Sette Virtù vennero commissionate con un contratto datato 18 agosto 1469 al Pollaiolo dal Tribunale della Mercanzia (l'organo che soprintendeva le corporazioni di arti e mestieri di Firenze) per decorare le spalliere degli stalli nella sala delle Udienze della sede in piazza della Signoria. Si conosce anche una seconda delibera che confermò l'incarico, al quale dovette partecipare, ma non sappiamo esattamente in quale misura, anche il fratello di Piero, Antonio.
La bottega del Pollaiolo eseguì sei dei sette dipinti previsti; il settimo, la Fortezza venne eseguito dal giovane Sandro Botticelli.
Molto controversa è l'attribuzione a Piero o Antonio, con questioni che peraltro riguardano quasi l'intero catalogo dei dipinti dei due fratelli. Se alcuni (come Billi, Albertini e Cruttwell) basandosi sui documenti attribuiscono l'intero ciclo a Piero, altri (come Ullman) li riferiscono ad Antonio sulla base di confronti stilistici con le poche opere firmate da lui (come alcune incisioni); altri infine riferiscono il disegno dei cartoni ad Antonio e l'esecuzione pittorica a Piero.
Le tavole arrivarono agli Uffizi nel 1717 dopo la soppressione dell'istituzione.

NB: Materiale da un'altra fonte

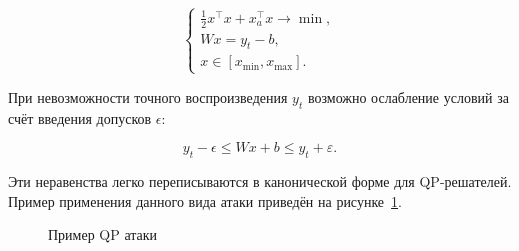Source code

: \[
\begin{cases}
    \frac{1}{2} x^\top x + x_a^\top x \rightarrow \min,\\
    Wx = y_t - b,\\
    x \in [x_{\min}, x_{\max}].
\end{cases}
\]

При невозможности точного воспроизведения \(y_t\) возможно ослабление условий за счёт введения допусков \(\epsilon\):

\[
y_t - \epsilon \leq Wx + b \leq y_t + \varepsilon.
\]

Эти неравенства легко переписываются в канонической форме для QP-решателей. Пример применения данного вида атаки приведён на рисунке~\cref{fig:qp_attack_example}.

\begin{figure}[ht]
    \caption{Пример QP атаки}
    \label{fig:qp_attack_example}
\end{figure}

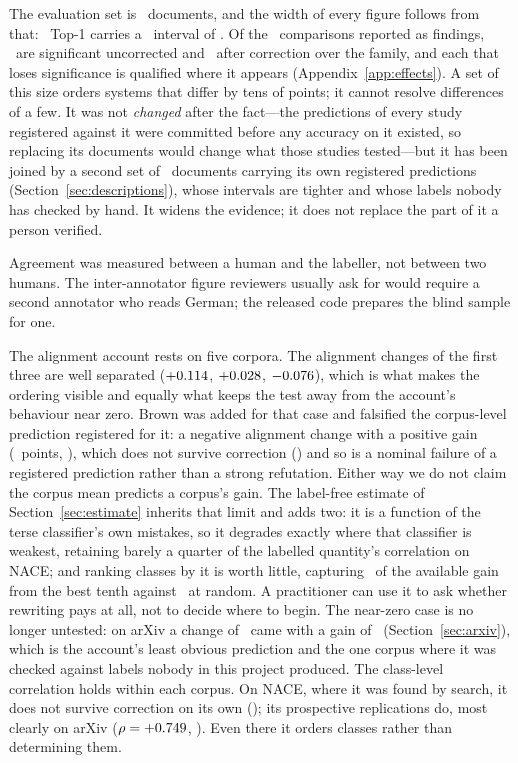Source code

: \documentclass[11pt]{article}
\begin{document}
The evaluation set is \NEVAL\ documents, and the width of every figure follows
from that: \OursTopOne\ Top-1 carries a \CILevel\ interval of \OursCI. Of the
\EffectTests\ comparisons reported as findings, \EffectNominal\ are
significant uncorrected and \EffectHolm\ after correction over the family, and
each that loses significance is qualified where it appears
(Appendix~\ref{app:effects}). A set of this size orders systems that differ by
tens of points; it cannot resolve differences of a few. It was not
\emph{changed} after the fact---the predictions of every study registered
against it were committed before any accuracy on it existed, so replacing its
documents would change what those studies tested---but it has been joined by a second set of
\ExtendedN\ documents carrying its own registered predictions
(Section~\ref{sec:descriptions}), whose intervals are tighter and whose labels
nobody has checked by hand. It widens the evidence; it does not replace the part
of it a person verified.

Agreement was measured between a human and the labeller, not between two humans.
The inter-annotator figure reviewers usually ask for would require a second
annotator who reads German; the released code prepares the blind sample for one.

The alignment account rests on five corpora. The alignment changes of the first
three are well separated ($\NaceAlignGain$, $\ReutersAlignGain$,
$\NewsAlignGain$), which is what makes the ordering visible and equally what
keeps the test away from the account's behaviour near zero. Brown was added for
that case and falsified the corpus-level prediction registered for it: a
negative alignment change with a positive gain (\BrownDefGain~points,
\BrownDefPStat), which does not survive correction (\HolmBrownDefStat) and so
is a nominal failure of a registered prediction rather than a strong refutation.
Either way we do not claim the corpus mean predicts a corpus's gain. The
label-free estimate of Section~\ref{sec:estimate} inherits that limit and adds
two: it is a function of the terse classifier's own mistakes, so it degrades
exactly where that classifier is weakest, retaining barely a quarter of the
labelled quantity's correlation on NACE; and ranking classes by it is worth
little, capturing \EstimateTenth\ of the available gain from the best tenth
against \RandomTenth\ at random. A practitioner can use it to ask whether
rewriting pays at all, not to decide where to begin. The
near-zero case is no longer untested: on arXiv a change of \ArxivDescAlign\
came with a gain of \ArxivDescGain\ (Section~\ref{sec:arxiv}), which is the
account's least obvious prediction and the one corpus where it was checked
against labels nobody in this project produced. The class-level correlation holds within each corpus. On NACE, where it was
found by search, it does not survive correction on its own
(\HolmAlignStat); its prospective replications do, most clearly on arXiv
($\rho = \ArxivRho$, \HolmArxivRhoStat). Even there it orders classes rather
than determining them.
\end{document}
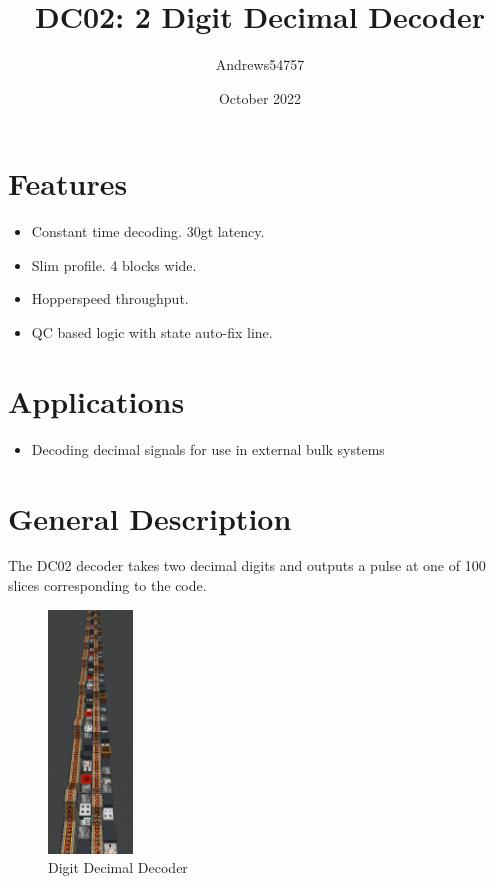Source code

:\documentclass[10pt]{datasheet}
\title{DC02: 2 Digit Decimal Decoder}
\author{Andrews54757}
\date{October 2022}
\begin{document}
\maketitle

\section{Features}

\begin{itemize}
\item{Constant time decoding. 30gt latency.}
\item{Slim profile. 4 blocks wide.}
\item{Hopperspeed throughput.}
\item{QC based logic with state auto-fix line.}
\end{itemize}

\section{Applications}

\begin{itemize}
\item{Decoding decimal signals for use in external bulk systems}
\end{itemize}

\section{General Description}
The DC02 decoder takes two decimal digits and outputs a pulse at one of 100 slices corresponding to the code.
\vfill\break

\begin{figure}[h]
    \centering
    \includegraphics[width=0.2\textwidth]{decoderfront.png}
    \caption{ Digit Decimal Decoder}
\end{figure}
\end{document}
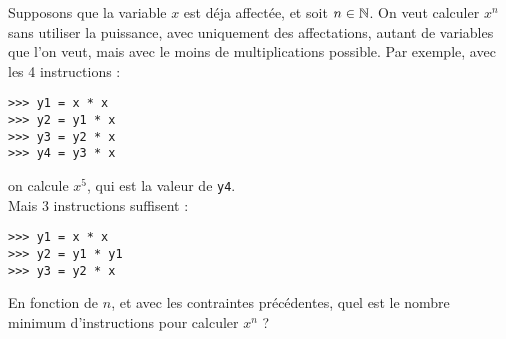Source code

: Supposons que la variable $x$ est déja affectée, et soit $n\in\mathbb{N}$. On veut calculer $x^n$ sans 
utiliser la puissance, avec uniquement des affectations, autant de variables que l'on veut, mais 
avec le moins de multiplications possible. Par exemple, avec les 4 instructions :
\begin{lstlisting}
>>> y1 = x * x
>>> y2 = y1 * x
>>> y3 = y2 * x
>>> y4 = y3 * x
\end{lstlisting}

on calcule $x^5$, qui est la valeur de \texttt{y4}.\\
Mais 3 instructions suffisent :
\begin{lstlisting}
>>> y1 = x * x
>>> y2 = y1 * y1
>>> y3 = y2 * x
\end{lstlisting}

En fonction de $n$, et avec les contraintes précédentes, quel est le nombre minimum d'instructions
pour calculer $x^n$ ?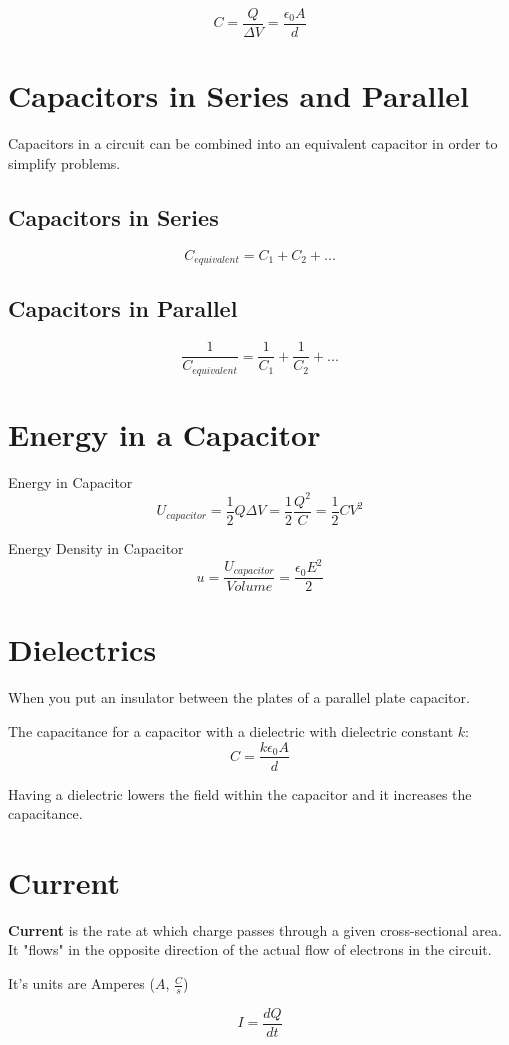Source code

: \documentclass[10pt, a4paper, twocolumn]{article}
\begin{document}
    $$C = \frac{Q}{\Delta V} = \frac{\epsilon_0 A}{d}$$ 


    \section{Capacitors in Series and Parallel}	
        Capacitors in a circuit can be combined into an equivalent capacitor in order to simplify problems.
        \subsection{Capacitors in Series}
        $$C_{equivalent} = C_1 + C_2 + ...$$
        \subsection{Capacitors in Parallel}
        $$\frac{1}{C_{equivalent}} = \frac{1}{C_1} + \frac{1}{C_2} + ...$$
    \section{Energy in a Capacitor}	
        Energy in Capacitor
        $$U_{capacitor} = \frac{1}{2}Q \Delta V = \frac{1}{2} \frac{Q^2}{C} = \frac{1}{2} C V^2$$

        Energy Density in Capacitor
        $$u = \frac{U_{capacitor}}{Volume} = \frac{\epsilon_0 E^2}{2}$$
    \section{Dielectrics}	
        When you put an insulator between the plates of a parallel plate capacitor.

        The capacitance for a capacitor with a dielectric with dielectric constant $k$:
        $$C = \frac{k \epsilon_0 A}{d}$$

        Having a dielectric lowers the field within the capacitor and it increases the capacitance.
    \section{Current}	
        \textbf{Current} is the rate at which charge passes through a given cross-sectional area. It "flows" in the opposite direction of the actual flow of electrons in the circuit.

        It's units are Amperes ($A$, $\frac{C}{s}$)

        $$I = \frac{dQ}{dt}$$
\end{document}
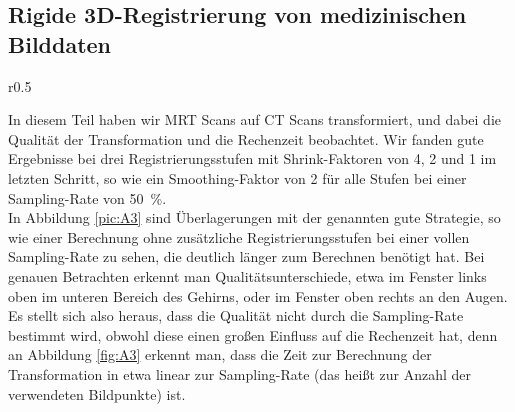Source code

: \subsection{Rigide 3D-Registrierung von medizinischen Bilddaten}
\begin{wrapfigure}{r}{0.5\linewidth}
  \vspace{-10pt}
  \caption{}
  \label{fig:A3}
  \vspace{-10pt}
  \resizebox{\linewidth}{!}{}
  \vspace{-30pt}
\end{wrapfigure}
In diesem Teil haben wir MRT Scans auf CT Scans transformiert, und dabei die
Qualität der Transformation und die Rechenzeit beobachtet. Wir fanden gute
Ergebnisse bei drei Registrierungsstufen mit Shrink-Faktoren von \num{4},
\num{2} und \num{1} im letzten Schritt, so wie ein Smoothing-Faktor von \num{2}
für alle Stufen bei einer Sampling-Rate von \SI{50}{\percent}.\\
In Abbildung \ref{pic:A3} sind Überlagerungen mit der genannten gute Strategie,
so wie einer Berechnung ohne zusätzliche Registrierungsstufen bei einer vollen
Sampling-Rate zu sehen, die deutlich länger zum Berechnen benötigt hat. Bei
genauen Betrachten erkennt man Qualitätsunterschiede, etwa im Fenster links
oben im unteren Bereich des Gehirns, oder im Fenster oben rechts an den Augen.
Es stellt sich also heraus, dass die Qualität nicht durch die Sampling-Rate
bestimmt wird, obwohl diese einen großen Einfluss auf die Rechenzeit hat, denn
an Abbildung \ref{fig:A3} erkennt man, dass die Zeit zur Berechnung der
Transformation in etwa linear zur Sampling-Rate (das heißt zur Anzahl der
verwendeten Bildpunkte) ist.
\newpage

Nel XIX secolo però versavano in uno stato di conservazione poco soddisfacente, tanto che delle sette solo la Prudenza veniva esposta.
Le Virtù erano collocate in posizione piuttosto alta (come cerca anche di ricreare l'attuale disposizione nella sala del museo) per questo le figure sono deformate per ottimizzare una visione dal basso, con le gambe e la parte inferiore possente e la testa e le spalle più esili, in modo da far sembrare le figure più slanciate e imponenti.
La Temperanza, definita come la virtù del "giusto mezzo", è raffigurata nella tipica attività di miscelare l'acqua calda e fredda, seduta su un ampio seggio marmoreo con una prospettiva "a grandangolo". Estremamente complesso e vigoroso è il segno nel panneggio, che appare robusto e corposo, come in uno sbalzo metallico. L'attenzione ai dettagli decorativi, come il pavimento che imita un tappeto orientale o la preziosità della brocca e della bacinella tempestate di pietre preziose, denotano la lezione della pittura fiamminga, che in quegli anni a Firenze si faceva più che mai viva grazie all'arrivo diretto di opere dalle Fiandre e dal nord-Europa.